* PROVIDED ENTRIES:
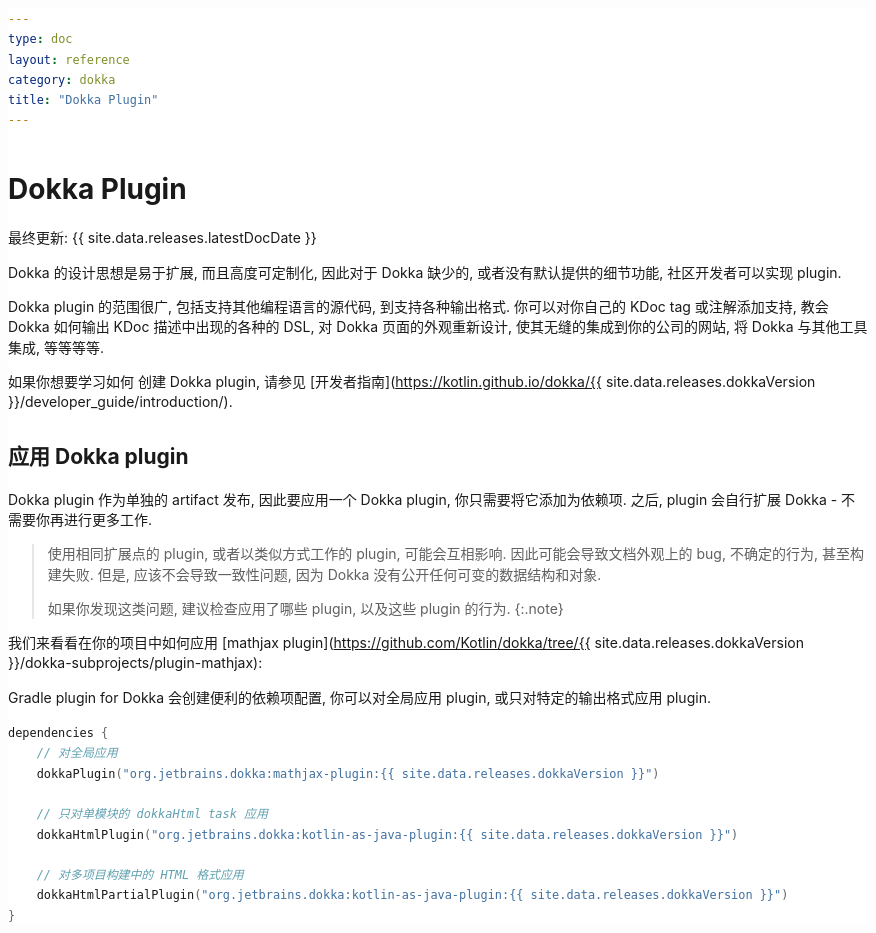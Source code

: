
 ```yaml
---
type: doc
layout: reference
category: dokka
title: "Dokka Plugin"
---
```


# Dokka Plugin

最终更新: {{ site.data.releases.latestDocDate }}

Dokka 的设计思想是易于扩展, 而且高度可定制化,
因此对于 Dokka 缺少的, 或者没有默认提供的细节功能, 社区开发者可以实现 plugin.

Dokka plugin 的范围很广, 包括支持其他编程语言的源代码, 到支持各种输出格式.
你可以对你自己的 KDoc tag 或注解添加支持, 教会 Dokka 如何输出 KDoc 描述中出现的各种的 DSL,
对 Dokka 页面的外观重新设计, 使其无缝的集成到你的公司的网站,
将 Dokka 与其他工具集成, 等等等等. 

如果你想要学习如何 创建 Dokka plugin, 请参见 
[开发者指南](https://kotlin.github.io/dokka/{{ site.data.releases.dokkaVersion }}/developer_guide/introduction/).

## 应用 Dokka plugin

Dokka plugin 作为单独的 artifact 发布, 因此要应用一个 Dokka plugin, 你只需要将它添加为依赖项.
之后, plugin 会自行扩展 Dokka - 不需要你再进行更多工作.

> 使用相同扩展点的 plugin, 或者以类似方式工作的 plugin, 可能会互相影响.
> 因此可能会导致文档外观上的 bug, 不确定的行为, 甚至构建失败.
> 但是, 应该不会导致一致性问题, 因为 Dokka 没有公开任何可变的数据结构和对象.
>
> 如果你发现这类问题, 建议检查应用了哪些 plugin, 以及这些 plugin 的行为.
> {:.note}

我们来看看在你的项目中如何应用 [mathjax plugin](https://github.com/Kotlin/dokka/tree/{{ site.data.releases.dokkaVersion }}/dokka-subprojects/plugin-mathjax):

<div class="multi-language-sample" data-lang="kotlin">

<p></p>
<p>
Gradle plugin for Dokka 会创建便利的依赖项配置, 你可以对全局应用 plugin, 或只对特定的输出格式应用 plugin.
</p>

<div class="sample" markdown="1" mode="kotlin" theme="idea" data-lang="kotlin" data-highlight-only>

```kotlin
dependencies {
    // 对全局应用
    dokkaPlugin("org.jetbrains.dokka:mathjax-plugin:{{ site.data.releases.dokkaVersion }}")

    // 只对单模块的 dokkaHtml task 应用
    dokkaHtmlPlugin("org.jetbrains.dokka:kotlin-as-java-plugin:{{ site.data.releases.dokkaVersion }}")

    // 对多项目构建中的 HTML 格式应用
    dokkaHtmlPartialPlugin("org.jetbrains.dokka:kotlin-as-java-plugin:{{ site.data.releases.dokkaVersion }}")
}
```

* WHAT THE TASK REQUIRES: Give the material again exactly as it is, but keep the pictures out.

* YOUR RESPONSE:
Source code

:
 ```yaml
---
type: doc
layout: reference
category: dokka
title: "Dokka Plugin"
---
```


# Dokka Plugin

最终更新: {{ site.data.releases.latestDocDate }}

Dokka 的设计思想是易于扩展, 而且高度可定制化,
因此对于 Dokka 缺少的, 或者没有默认提供的细节功能, 社区开发者可以实现 plugin.

Dokka plugin 的范围很广, 包括支持其他编程语言的源代码, 到支持各种输出格式.
你可以对你自己的 KDoc tag 或注解添加支持, 教会 Dokka 如何输出 KDoc 描述中出现的各种的 DSL,
对 Dokka 页面的外观重新设计, 使其无缝的集成到你的公司的网站,
将 Dokka 与其他工具集成, 等等等等. 

如果你想要学习如何 创建 Dokka plugin, 请参见 
[开发者指南](https://kotlin.github.io/dokka/{{ site.data.releases.dokkaVersion }}/developer_guide/introduction/).

## 应用 Dokka plugin

Dokka plugin 作为单独的 artifact 发布, 因此要应用一个 Dokka plugin, 你只需要将它添加为依赖项.
之后, plugin 会自行扩展 Dokka - 不需要你再进行更多工作.

> 使用相同扩展点的 plugin, 或者以类似方式工作的 plugin, 可能会互相影响.
> 因此可能会导致文档外观上的 bug, 不确定的行为, 甚至构建失败.
> 但是, 应该不会导致一致性问题, 因为 Dokka 没有公开任何可变的数据结构和对象.
>
> 如果你发现这类问题, 建议检查应用了哪些 plugin, 以及这些 plugin 的行为.
> {:.note}

我们来看看在你的项目中如何应用 [mathjax plugin](https://github.com/Kotlin/dokka/tree/{{ site.data.releases.dokkaVersion }}/dokka-subprojects/plugin-mathjax):

<div class="multi-language-sample" data-lang="kotlin">

<p></p>
<p>
Gradle plugin for Dokka 会创建便利的依赖项配置, 你可以对全局应用 plugin, 或只对特定的输出格式应用 plugin.
</p>

<div class="sample" markdown="1" mode="kotlin" theme="idea" data-lang="kotlin" data-highlight-only>

```kotlin
dependencies {
    // 对全局应用
    dokkaPlugin("org.jetbrains.dokka:mathjax-plugin:{{ site.data.releases.dokkaVersion }}")

    // 只对单模块的 dokkaHtml task 应用
    dokkaHtmlPlugin("org.jetbrains.dokka:kotlin-as-java-plugin:{{ site.data.releases.dokkaVersion }}")

    // 对多项目构建中的 HTML 格式应用
    dokkaHtmlPartialPlugin("org.jetbrains.dokka:kotlin-as-java-plugin:{{ site.data.releases.dokkaVersion }}")
}
```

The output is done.